Kewajiban ini bukan tanpa alasan. Prinsip mu’asyarah bil ma’ruf terbangun untuk kelanggengan hubungan dan menentramkan jiwa. Imam al-Qurthubi juga menjelaskan:
فَأَمَرَ اللَّهُ سُبْحَانَهُ بِحُسْنِ صُحْبَةِ النِّسَاءِ إِذَا عَقَدُوا عَلَيْهِنَّ لِتَكُونَ أَدَمَةُ مَا بَيْنَهُمْ وَصُحْبَتُهُمْ عَلَى الْكَمَالِ، فَإِنَّهُ أَهْدَأُ لِلنَّفْسِ وَأَهْنَأُ لِلْعَيْشِ.
“Allah ﷻ memerintahkan agar persahabatan antara suami istri setelah akad nikah menjadi sempurna dan langgeng di antara mereka. Sebab hal itu lebih menenangkan jiwa dan lebih menyenangkan kehidupan.”
Sebagian ulama menjelaskan, bahwa makna ayat wa asyiruhunna bil ma’ruf adalah:
أن يتصنع لها كما تتصنع له
“Suami melakukan (membahagiakan) untuk istri sebagaimana istri melakukan (membahagiakan) untuk suami,”
Contoh Pengamalan Prinsip Mu’asyarah bil Ma’ruf
Selaras dengan itu, Sayyidina Ibnu Abbas menuturkan:
إِنِّي أُحِبُّ أَنْ أَتَزَيَّنَ لِامْرَأَتِي كَمَا أُحِبُّ أَنْ تَتَزَيَّنَ الْمَرْأَةُ لِي
“Aku suka berhias untuk istriku sebagaimana aku suka istriku berhias untukku.”

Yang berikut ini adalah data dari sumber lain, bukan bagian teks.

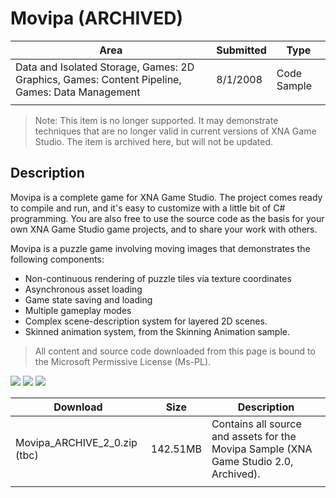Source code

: # Movipa (ARCHIVED)

|Area|Submitted|Type|
|-|-|-|
Data and Isolated Storage, Games: 2D Graphics, Games: Content Pipeline, Games: Data Management|8/1/2008|Code Sample
||||

> Note: This item is no longer supported. It may demonstrate techniques that are no longer valid in current versions of XNA Game Studio. The item is archived here, but will not be updated.

## Description

Movipa is a complete game for XNA Game Studio. The project comes ready to compile and run, and it's easy to customize with a little bit of C# programming. You are also free to use the source code as the basis for your own XNA Game Studio game projects, and to share your work with others.

Movipa is a puzzle game involving moving images that demonstrates the following components:

* Non-continuous rendering of puzzle tiles via texture coordinates
* Asynchronous asset loading
* Game state saving and loading
* Multiple gameplay modes
* Complex scene-description system for layered 2D scenes.
* Skinned animation system, from the Skinning Animation sample.

> All content and source code downloaded from this page is bound to the Microsoft Permissive License (Ms-PL).

![](https://github.com/SimonDarksideJ/XNAGameStudio/raw/master/Images/a-lebank-image11.PNG?raw=true)
![](https://github.com/SimonDarksideJ/XNAGameStudio/raw/master/Images/a-lebank-image12.PNG?raw=true)
![](https://github.com/SimonDarksideJ/XNAGameStudio/raw/master/Images/a-lebank-image4.PNG?raw=true)

Download | Size | Description
---|---|---|
Movipa_ARCHIVE_2_0.zip (tbc) | 142.51MB | Contains all source and assets for the Movipa Sample (XNA Game Studio 2.0, Archived).
||||

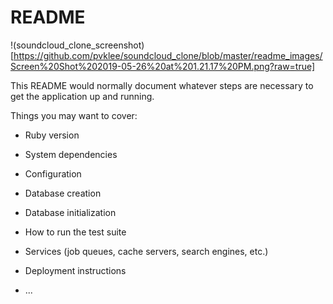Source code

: # README

!(soundcloud_clone_screenshot)[https://github.com/pvklee/soundcloud_clone/blob/master/readme_images/Screen%20Shot%202019-05-26%20at%201.21.17%20PM.png?raw=true]

This README would normally document whatever steps are necessary to get the
application up and running.

Things you may want to cover:

* Ruby version

* System dependencies

* Configuration

* Database creation

* Database initialization

* How to run the test suite

* Services (job queues, cache servers, search engines, etc.)

* Deployment instructions

* ...
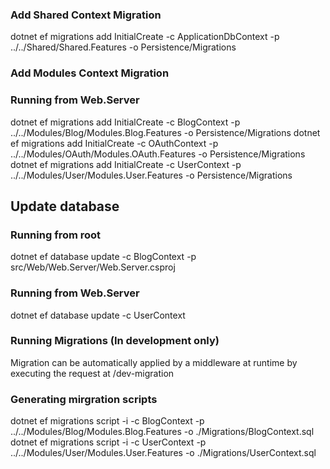 ### Add Shared Context Migration
dotnet ef migrations add InitialCreate -c ApplicationDbContext -p ../../Shared/Shared.Features -o Persistence/Migrations

### Add Modules Context Migration
### Running from Web.Server
dotnet ef migrations add InitialCreate -c BlogContext -p ../../Modules/Blog/Modules.Blog.Features -o Persistence/Migrations
dotnet ef migrations add InitialCreate -c OAuthContext -p ../../Modules/OAuth/Modules.OAuth.Features -o Persistence/Migrations
dotnet ef migrations add InitialCreate -c UserContext -p ../../Modules/User/Modules.User.Features -o Persistence/Migrations

## Update database
### Running from root
dotnet ef database update -c BlogContext -p src/Web/Web.Server/Web.Server.csproj
### Running from Web.Server
dotnet ef database update -c UserContext

### Running Migrations (In development only)
Migration can be automatically applied by a middleware at runtime by executing the request at /dev-migration

### Generating mirgration scripts
dotnet ef migrations script -i -c BlogContext -p ../../Modules/Blog/Modules.Blog.Features -o ./Migrations/BlogContext.sql
dotnet ef migrations script -i -c UserContext -p ../../Modules/User/Modules.User.Features -o ./Migrations/UserContext.sql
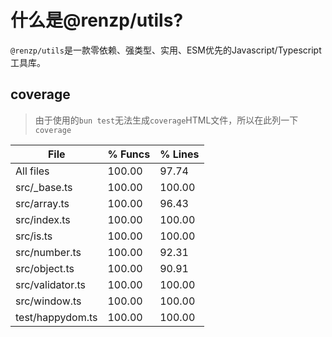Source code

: # 什么是@renzp/utils?

`@renzp/utils`是一款零依赖、强类型、实用、ESM优先的Javascript/Typescript工具库。

## coverage

> 由于使用的`bun test`无法生成`coverage`HTML文件，所以在此列一下`coverage`

| File             | % Funcs | % Lines |
| ---------------- | ------- | ------- |
| All files        | 100.00  | 97.74   |
| src/_base.ts     | 100.00  | 100.00  |
| src/array.ts     | 100.00  | 96.43   |
| src/index.ts     | 100.00  | 100.00  |
| src/is.ts        | 100.00  | 100.00  |
| src/number.ts    | 100.00  | 92.31   |
| src/object.ts    | 100.00  | 90.91   |
| src/validator.ts | 100.00  | 100.00  |
| src/window.ts    | 100.00  | 100.00  |
| test/happydom.ts | 100.00  | 100.00  |
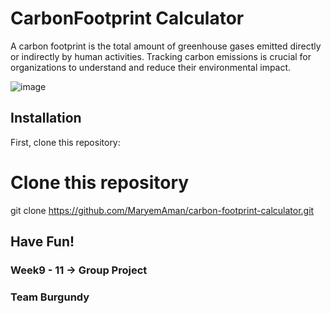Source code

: # CarbonFootprint Calculator

A carbon footprint is the total amount of greenhouse gases emitted directly or indirectly by human activities. Tracking carbon emissions is crucial for organizations to understand and reduce their environmental impact.


![image](https://github.com/MaryemAman/carbon-footprint-calculator/assets/98273874/0976f17c-6d96-4c58-8c35-460fb293c80d)


## Installation

First, clone this repository:


# Clone this repository
git clone https://github.com/MaryemAman/carbon-footprint-calculator.git

## Have Fun!

### Week9 - 11 -> Group Project
### Team Burgundy
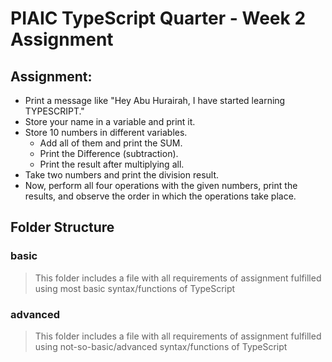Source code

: <link rel="stylesheet" href="../readme-style.css">

# PIAIC TypeScript Quarter - Week 2 Assignment

## Assignment:

- Print a message like "Hey Abu Hurairah, I have started learning TYPESCRIPT."
- Store your name in a variable and print it.
- Store 10 numbers in different variables.
  - Add all of them and print the SUM.
  - Print the Difference (subtraction).
  - Print the result after multiplying all.
- Take two numbers and print the division result.
- Now, perform all four operations with the given numbers, print the results, and observe the order in which the operations take place.

## Folder Structure

### basic

> This folder includes a file with all requirements of assignment fulfilled using most basic syntax/functions of TypeScript

### advanced

> This folder includes a file with all requirements of assignment fulfilled using not-so-basic/advanced syntax/functions of TypeScript
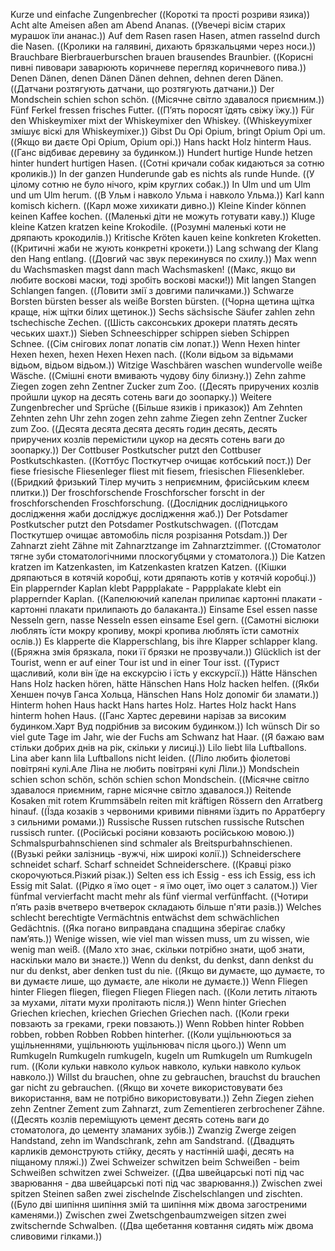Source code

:Kurze und einfache Zungenbrecher ((Короткі та прості розриви язика))
Acht alte Ameisen aßen am Abend Ananas. ((Увечері вісім старих мурашок їли ананас.))
Auf dem Rasen rasen Hasen, atmen rasselnd durch die Nasen. ((Кролики на галявині, дихають брязкальцями через носи.))
Brauchbare Bierbrauerburschen brauen brausendes Braunbier. ((Корисні пивні пивовари заварюють коричневе перегляд коричневого пива.))
Denen Dänen, denen Dänen Dänen dehnen, dehnen deren Dänen. ((Датчани розтягують датчани, що розтягують датчани.))
Der Mondschein schien schon schön. ((Місячне світло здавалося приємним.))
Fünf Ferkel fressen frisches Futter. ((П’ять поросят їдять свіжу їжу.))
Für den Whiskeymixer mixt der Whiskeymixer den Whiskey. ((Whiskeyymixer змішує віскі для Whiskeymixer.))
Gibst Du Opi Opium, bringt Opium Opi um. ((Якщо ви даєте Opi Opium, Opium opi.))
Hans hackt Holz hinterm Haus. ((Ганс відбиває деревину за будинком.))
Hundert hurtige Hunde hetzen hinter hundert hurtigen Hasen. ((Сотні кричали собак кидаються за сотню кроликів.))
In der ganzen Hunderunde gab es nichts als runde Hunde. ((У цілому сотню не було нічого, крім круглих собак.))
In Ulm und um Ulm und um Ulm herum. ((В Ульм і навколо Ульма і навколо Ульма.))
Karl kann komisch kichern. ((Карл може хихикати дивно.))
Kleine Kinder können keinen Kaffee kochen. ((Маленькі діти не можуть готувати каву.))
Kluge kleine Katzen kratzen keine Krokodile. ((Розумні маленькі коти не дряпають крокодилів.))
Kritische Kröten kauen keine konkreten Kroketten. ((Критичні жаби не жують конкретні крокети.))
Lang schwang der Klang den Hang entlang. ((Довгий час звук перекинувся по схилу.))
Max wenn du Wachsmasken magst dann mach Wachsmasken! ((Макс, якщо ви любите воскові маски, тоді зробіть воскові маски!))
Mit langen Stangen Schlangen fangen. ((Ловити змії з довгими паличками.))
Schwarze Borsten bürsten besser als weiße Borsten bürsten. ((Чорна щетина щітка краще, ніж щітки білих щетинок.))
Sechs sächsische Säufer zahlen zehn tschechische Zechen. ((Шість саксонських дрокери платять десять чеських шахт.))
Sieben Schneeschipper schippen sieben Schippen Schnee. ((Сім снігових лопат лопатів сім лопат.))
Wenn Hexen hinter Hexen hexen, hexen Hexen Hexen nach. ((Коли відьом за відьмами відьом, відьом відьом.))
Witzige Waschbären waschen wundervolle weiße Wäsche. ((Смішні єноти вмивають чудову білу білизну.))
Zehn zahme Ziegen zogen zehn Zentner Zucker zum Zoo. ((Десять приручених козлів пройшли цукор на десять сотень ваги до зоопарку.))
Weitere Zungenbrecher und Sprüche ((Більше язиків і приказок))
Am Zehnten Zehnten zehn Uhr zehn zogen zehn zahme Ziegen zehn Zentner Zucker zum Zoo. ((Десята десята десята десять годин десять, десять приручених козлів перемістили цукор на десять сотень ваги до зоопарку.))
Der Cottbuser Postkutscher putzt den Cottbuser Postkutschkasten. ((Коттбус Посткутчер очищає котбський пост.))
Der fiese friesische Fliesenleger fliest mit fiesem, friesischen Fliesenkleber. ((Бридкий фризький Тілер мучить з неприємним, фрисійським клеєм плитки.))
Der froschforschende Froschforscher forscht in der froschforschenden Froschforschung. ((Дослідник дослідницького дослідження жаби досліджує дослідження жаб.))
Der Potsdamer Postkutscher putzt den Potsdamer Postkutschwagen. ((Потсдам Посткутшер очищає автомобіль після розрізання Potsdam.))
Der Zahnarzt zieht Zähne mit Zahnarztzange im Zahnarztzimmer. ((Стоматолог тягне зуби стоматологічними плоскогубцями у стоматолога.))
Die Katzen kratzen im Katzenkasten, im Katzenkasten kratzen Katzen. ((Кішки дряпаються в котячій коробці, коти дряпають котів у котячій коробці.))
Ein plappernder Kaplan klebt Pappplakate - Pappplakate klebt ein plappernder Kaplan. ((Капелюючий капелан прилипає картонні плакати - картонні плакати прилипають до балаканта.))
Einsame Esel essen nasse Nesseln gern, nasse Nesseln essen einsame Esel gern. ((Самотні віслюки люблять їсти мокру кропиву, мокрі кропива люблять їсти самотніх ослів.))
Es klapperte die Klapperschlang, bis ihre Klapper schlapper klang. ((Бряжна змія брязкала, поки її брязки не прозвучали.))
Glücklich ist der Tourist, wenn er auf einer Tour ist und in einer Tour isst. ((Турист щасливий, коли він їде на екскурсію і їсть у екскурсії.))
Hätte Hänschen Hans Holz hacken hören, hätte Hänschen Hans Holz hacken helfen. ((Якби Хеншен почув Ганса Хольца, Hänschen Hans Holz допоміг би зламати.))
Hinterm hohen Haus hackt Hans hartes Holz. Hartes Holz hackt Hans hinterm hohen Haus. ((Ганс Хартес деревини нарізав за високим будинком.Харт Вуд подрібнив за високим будинком.))
Ich wünsch Dir so viel gute Tage im Jahr, wie der Fuchs am Schwanz hat Haar. ((Я бажаю вам стільки добрих днів на рік, скільки у лисиці.))
Lilo liebt lila Luftballons. Lina aber kann lila Luftballons nicht leiden. ((Ліло любить фіолетові повітряні кулі.Але Ліна не любить повітряні кулі Ліли.))
Mondschein schien schon schön, schön schien schon Mondschein. ((Місячне світло здавалося приємним, гарне місячне світло здавалося.))
Reitende Kosaken mit rotem Krummsäbeln reiten mit kräftigen Rössern den Arratberg hinauf. ((Їзда козаків з червоними кривими півнями їздить по Арратбергу з сильними ромами.))
Russische Russen rutschen russische Rutschen russisch runter. ((Російські росіяни ковзають російською мовою.))
Schmalspurbahnschienen sind schmaler als Breitspurbahnschienen. ((Вузькі рейки залізниць -вужчі, ніж широкі колії.))
Schneiderschere schneidet scharf. Scharf schneidet Schneiderschere. ((Кравці різко скорочуються.Різкий різак.))
Selten ess ich Essig - ess ich Essig, ess ich Essig mit Salat. ((Рідко я їмо оцет - я їмо оцет, їмо оцет з салатом.))
Vier fünfmal vervierfacht macht mehr als fünf viermal verfünffacht. ((Чотири п’ять разів вчетверо вчетверок складають більше п'яти разів.))
Welches schlecht berechtigte Vermächtnis entwächst dem schwächlichen Gedächtnis. ((Яка погано виправдана спадщина зберігає слабку пам’ять.))
Wenige wissen, wie viel man wissen muss, um zu wissen, wie wenig man weiß. ((Мало хто знає, скільки потрібно знати, щоб знати, наскільки мало ви знаєте.))
Wenn du denkst, du denkst, dann denkst du nur du denkst, aber denken tust du nie. ((Якщо ви думаєте, що думаєте, то ви думаєте лише, що думаєте, але ніколи не думаєте.))
Wenn Fliegen hinter Fliegen fliegen, fliegen Fliegen Fliegen nach. ((Коли летить літають за мухами, літати мухи пролітають після.))
Wenn hinter Griechen Griechen kriechen, kriechen Griechen Griechen nach. ((Коли греки повзають за греками, греки повзають.))
Wenn Robben hinter Robben robben, robben Robben Robben hinterher. ((Коли ущільнюються за ущільненнями, ущільнюють ущільнювач після цього.))
Wenn um Rumkugeln Rumkugeln rumkugeln, kugeln um Rumkugeln um Rumkugeln rum. ((Коли кульки навколо кульок навколо, кульки навколо кульок навколо.))
Willst du brauchen, ohne zu gebrauchen, brauchst du brauchen gar nicht zu gebrauchen. ((Якщо ви хочете використовувати без використання, вам не потрібно використовувати.))
Zehn Ziegen ziehen zehn Zentner Zement zum Zahnarzt, zum Zementieren zerbrochener Zähne. ((Десять козлів переміщують цемент десять сотень ваги до стоматолога, до цементу зламаних зубів.))
Zwanzig Zwerge zeigen Handstand, zehn im Wandschrank, zehn am Sandstrand. ((Двадцять карликів демонструють стійку, десять у настінній шафі, десять на піщаному пляжі.))
Zwei Schweizer schwitzen beim Schweißen - beim Schweißen schwitzen zwei Schweizer. ((Два швейцарські поті під час зварювання - два швейцарські поті під час зварювання.))
Zwischen zwei spitzen Steinen saßen zwei zischelnde Zischelschlangen und zischten. ((Було дві шипіння шипіння змій та шипіння між двома загостреними каменями.))
Zwischen zwei Zwetschgenbaumzweigen sitzen zwei zwitschernde Schwalben. ((Два щебетання ковтання сидять між двома сливовими гілками.))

Nabi Muhammad ﷺ selalu menekankan kepada pararabu untuk senantiasa menikmati lika-liku kehidupan setelah nikah. Beliau bersabda:
فَاسْتَمْتِعْ بِهَا وَفِيهَا عِوَجٌ
“Nikmatilah dia (istri) meskipun padanya ada kebengkokan.”
Ibnu ‘Athiyah menjelaskan sabda nabi tersebut:
لَا يَكُنْ مِنْكَ سُوءُ عِشْرَةٍ مَعَ اعْوِجَاجِهَا، فَعَنْهَا تَنْشَأُ الْمُخَالَفَةُ وَبِهَا يَقَعُ الشِّقَاقُ، وَهُوَ سَبَبُ الْخُلْعِ.
“Janganlah ada pergaulan buruk dari sisimu meskipun ada kebengkokan (kekurangan) padanya. Karena dari kebengkokan itulah muncul perselisihan, dan karenanya terjadi keretakan yang menjadi sebab istri minta cerai (khulu’).”
Contoh mu’asyarah bil ma’ruf terlukis indah dalam kisah berikut ini:
وقال يَحْيَى بْنُ عَبْدِ الرَّحْمَنِ الْحَنْظَلِيُّ: أَتَيْتُ مُحَمَّدَ ابن الْحَنَفِيَّةِ فَخَرَجَ إِلَيَّ فِي مِلْحَفَةٍ حَمْرَاءَ وَلِحْيَتُهُ تَقْطُرُ مِنَ الْغَالِيَةِ، فَقُلْتُ: مَا هَذَا؟ قَالَ: إِنَّ هَذِهِ الْمِلْحَفَةَ أَلْقَتْهَا عَلَيَّ امْرَأَتِي وَدَهَنَتْنِي بالطيب، وإنهن يشتهين مناما نَشْتَهِيهِ مِنْهُنَّ.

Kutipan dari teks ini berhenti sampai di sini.